__Try it__: The word "hallway" may appear in some lines of the data; copy every such line.

__Supplied material__:
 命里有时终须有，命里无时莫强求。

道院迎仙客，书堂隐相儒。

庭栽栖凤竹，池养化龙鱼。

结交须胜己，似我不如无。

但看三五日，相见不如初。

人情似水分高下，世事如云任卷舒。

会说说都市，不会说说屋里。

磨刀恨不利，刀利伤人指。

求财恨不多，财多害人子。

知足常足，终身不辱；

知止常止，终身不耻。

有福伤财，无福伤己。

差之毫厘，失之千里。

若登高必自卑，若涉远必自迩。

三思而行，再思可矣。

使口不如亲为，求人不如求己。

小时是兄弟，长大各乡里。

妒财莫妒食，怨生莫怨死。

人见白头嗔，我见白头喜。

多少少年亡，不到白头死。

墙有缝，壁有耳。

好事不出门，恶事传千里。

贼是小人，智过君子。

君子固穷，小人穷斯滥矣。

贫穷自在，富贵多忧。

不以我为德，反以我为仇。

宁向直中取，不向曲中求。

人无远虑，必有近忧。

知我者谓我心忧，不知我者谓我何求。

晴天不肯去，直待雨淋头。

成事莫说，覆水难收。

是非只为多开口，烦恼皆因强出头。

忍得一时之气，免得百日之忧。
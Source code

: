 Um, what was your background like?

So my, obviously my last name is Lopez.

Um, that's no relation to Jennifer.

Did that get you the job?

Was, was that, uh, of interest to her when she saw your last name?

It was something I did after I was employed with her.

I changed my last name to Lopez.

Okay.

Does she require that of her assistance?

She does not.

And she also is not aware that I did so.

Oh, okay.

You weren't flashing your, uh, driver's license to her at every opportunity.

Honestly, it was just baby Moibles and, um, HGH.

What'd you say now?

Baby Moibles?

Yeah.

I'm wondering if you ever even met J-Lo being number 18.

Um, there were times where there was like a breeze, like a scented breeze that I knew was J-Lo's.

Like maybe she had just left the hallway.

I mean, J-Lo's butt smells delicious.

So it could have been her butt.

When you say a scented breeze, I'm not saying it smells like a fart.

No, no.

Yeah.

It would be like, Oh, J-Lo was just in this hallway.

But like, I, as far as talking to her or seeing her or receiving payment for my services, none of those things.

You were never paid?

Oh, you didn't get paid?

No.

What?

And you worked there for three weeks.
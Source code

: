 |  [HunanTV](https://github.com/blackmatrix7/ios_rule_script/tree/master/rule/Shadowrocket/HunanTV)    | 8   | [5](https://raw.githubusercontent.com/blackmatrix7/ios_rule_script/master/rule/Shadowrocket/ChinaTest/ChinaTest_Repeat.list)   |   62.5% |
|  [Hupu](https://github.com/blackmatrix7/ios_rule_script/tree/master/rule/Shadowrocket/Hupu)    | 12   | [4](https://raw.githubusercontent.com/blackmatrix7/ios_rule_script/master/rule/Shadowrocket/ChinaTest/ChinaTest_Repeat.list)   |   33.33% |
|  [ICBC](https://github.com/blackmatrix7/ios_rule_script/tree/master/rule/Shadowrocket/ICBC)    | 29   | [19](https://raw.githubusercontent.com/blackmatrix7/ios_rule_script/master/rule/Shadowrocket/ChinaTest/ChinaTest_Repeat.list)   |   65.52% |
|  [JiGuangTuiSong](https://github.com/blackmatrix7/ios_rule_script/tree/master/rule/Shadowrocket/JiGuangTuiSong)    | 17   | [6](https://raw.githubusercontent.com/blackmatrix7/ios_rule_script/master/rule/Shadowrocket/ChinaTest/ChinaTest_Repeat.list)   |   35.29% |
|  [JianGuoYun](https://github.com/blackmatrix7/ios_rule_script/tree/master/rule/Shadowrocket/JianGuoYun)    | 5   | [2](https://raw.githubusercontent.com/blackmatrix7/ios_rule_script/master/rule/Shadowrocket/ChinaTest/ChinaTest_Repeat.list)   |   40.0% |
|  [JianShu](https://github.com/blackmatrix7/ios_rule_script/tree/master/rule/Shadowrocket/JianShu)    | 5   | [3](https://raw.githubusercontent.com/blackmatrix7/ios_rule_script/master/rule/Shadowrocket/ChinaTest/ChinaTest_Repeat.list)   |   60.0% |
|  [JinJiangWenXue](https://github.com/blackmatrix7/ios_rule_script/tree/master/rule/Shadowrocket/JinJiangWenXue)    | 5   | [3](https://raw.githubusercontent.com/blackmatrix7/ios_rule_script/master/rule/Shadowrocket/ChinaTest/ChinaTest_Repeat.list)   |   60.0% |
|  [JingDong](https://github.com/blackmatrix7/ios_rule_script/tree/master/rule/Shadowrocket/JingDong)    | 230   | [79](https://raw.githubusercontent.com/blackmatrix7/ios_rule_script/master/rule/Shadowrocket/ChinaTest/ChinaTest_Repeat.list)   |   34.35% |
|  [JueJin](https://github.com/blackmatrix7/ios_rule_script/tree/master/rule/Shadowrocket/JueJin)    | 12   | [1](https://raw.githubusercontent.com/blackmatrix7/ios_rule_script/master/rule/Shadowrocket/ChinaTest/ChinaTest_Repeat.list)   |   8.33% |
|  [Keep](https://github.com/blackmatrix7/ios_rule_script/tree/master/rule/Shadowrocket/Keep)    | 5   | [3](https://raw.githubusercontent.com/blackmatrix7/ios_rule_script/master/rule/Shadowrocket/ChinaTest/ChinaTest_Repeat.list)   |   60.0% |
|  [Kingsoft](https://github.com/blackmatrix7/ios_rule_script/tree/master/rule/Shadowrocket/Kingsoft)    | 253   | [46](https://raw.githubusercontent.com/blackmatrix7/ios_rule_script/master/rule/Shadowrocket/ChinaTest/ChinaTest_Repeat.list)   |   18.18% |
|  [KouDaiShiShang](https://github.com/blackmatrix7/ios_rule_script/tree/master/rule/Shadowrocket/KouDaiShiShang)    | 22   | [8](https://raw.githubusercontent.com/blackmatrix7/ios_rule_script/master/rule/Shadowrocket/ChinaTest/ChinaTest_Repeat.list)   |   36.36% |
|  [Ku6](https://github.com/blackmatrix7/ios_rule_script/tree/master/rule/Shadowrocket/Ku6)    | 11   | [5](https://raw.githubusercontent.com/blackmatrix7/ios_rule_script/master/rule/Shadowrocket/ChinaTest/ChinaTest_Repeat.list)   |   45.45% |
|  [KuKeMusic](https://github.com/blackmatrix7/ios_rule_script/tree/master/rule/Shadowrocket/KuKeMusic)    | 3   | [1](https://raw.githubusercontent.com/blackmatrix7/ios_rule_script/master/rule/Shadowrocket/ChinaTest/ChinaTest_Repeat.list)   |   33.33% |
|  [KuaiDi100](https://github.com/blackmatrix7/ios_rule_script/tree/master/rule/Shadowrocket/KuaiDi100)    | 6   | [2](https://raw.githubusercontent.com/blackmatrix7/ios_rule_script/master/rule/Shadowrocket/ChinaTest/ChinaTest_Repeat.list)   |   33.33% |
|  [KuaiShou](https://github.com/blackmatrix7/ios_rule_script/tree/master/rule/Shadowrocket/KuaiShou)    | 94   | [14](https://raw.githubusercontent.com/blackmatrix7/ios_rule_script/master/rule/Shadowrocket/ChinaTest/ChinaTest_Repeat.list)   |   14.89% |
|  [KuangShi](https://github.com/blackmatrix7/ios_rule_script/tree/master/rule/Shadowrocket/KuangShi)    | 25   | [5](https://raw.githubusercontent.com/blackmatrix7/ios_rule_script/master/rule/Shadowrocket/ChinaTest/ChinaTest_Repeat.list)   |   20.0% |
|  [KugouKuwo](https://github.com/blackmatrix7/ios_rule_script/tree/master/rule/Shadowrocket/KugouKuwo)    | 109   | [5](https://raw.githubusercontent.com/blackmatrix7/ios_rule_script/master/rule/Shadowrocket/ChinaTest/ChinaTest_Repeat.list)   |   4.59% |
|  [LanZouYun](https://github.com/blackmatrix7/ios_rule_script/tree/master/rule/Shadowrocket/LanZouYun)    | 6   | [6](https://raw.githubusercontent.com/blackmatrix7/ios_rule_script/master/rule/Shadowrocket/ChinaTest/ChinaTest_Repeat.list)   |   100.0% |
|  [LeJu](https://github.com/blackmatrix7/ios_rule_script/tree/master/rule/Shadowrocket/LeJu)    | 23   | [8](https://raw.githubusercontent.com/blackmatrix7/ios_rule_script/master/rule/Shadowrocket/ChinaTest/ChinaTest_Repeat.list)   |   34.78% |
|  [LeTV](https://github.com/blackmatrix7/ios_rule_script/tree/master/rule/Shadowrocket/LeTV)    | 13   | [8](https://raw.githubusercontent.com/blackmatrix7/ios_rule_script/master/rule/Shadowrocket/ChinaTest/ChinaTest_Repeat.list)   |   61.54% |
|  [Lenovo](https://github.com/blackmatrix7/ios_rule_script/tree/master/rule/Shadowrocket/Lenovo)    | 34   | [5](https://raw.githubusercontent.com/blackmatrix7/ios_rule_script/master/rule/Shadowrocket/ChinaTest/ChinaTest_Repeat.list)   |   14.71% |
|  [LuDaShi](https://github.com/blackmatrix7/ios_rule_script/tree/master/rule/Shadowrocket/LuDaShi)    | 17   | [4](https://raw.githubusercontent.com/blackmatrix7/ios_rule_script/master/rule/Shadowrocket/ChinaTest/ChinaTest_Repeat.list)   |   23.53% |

__Solution to the problem__:
Like maybe she had just left the hallway.
It would be like, Oh, J-Lo was just in this hallway.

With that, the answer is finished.